=== TASK DIRECTIONS ===
An exact reproduction of the entries is needed. Keep all pictures out of it.

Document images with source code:
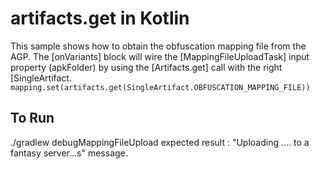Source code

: # artifacts.get in Kotlin

This sample shows how to obtain the obfuscation mapping file from the AGP.
The [onVariants] block will wire the [MappingFileUploadTask] input property (apkFolder) by using
the [Artifacts.get] call with the right [SingleArtifact.
`mapping.set(artifacts.get(SingleArtifact.OBFUSCATION_MAPPING_FILE))`
## To Run
./gradlew debugMappingFileUpload
expected result : "Uploading .... to a fantasy server...s" message.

=== RESULT OF THIS EXERCISE ===
Source code

: # artifacts.get in Kotlin

This sample shows how to obtain the obfuscation mapping file from the AGP.
The [onVariants] block will wire the [MappingFileUploadTask] input property (apkFolder) by using
the [Artifacts.get] call with the right [SingleArtifact.
`mapping.set(artifacts.get(SingleArtifact.OBFUSCATION_MAPPING_FILE))`
## To Run
./gradlew debugMappingFileUpload
expected result : "Uploading .... to a fantasy server...s" message.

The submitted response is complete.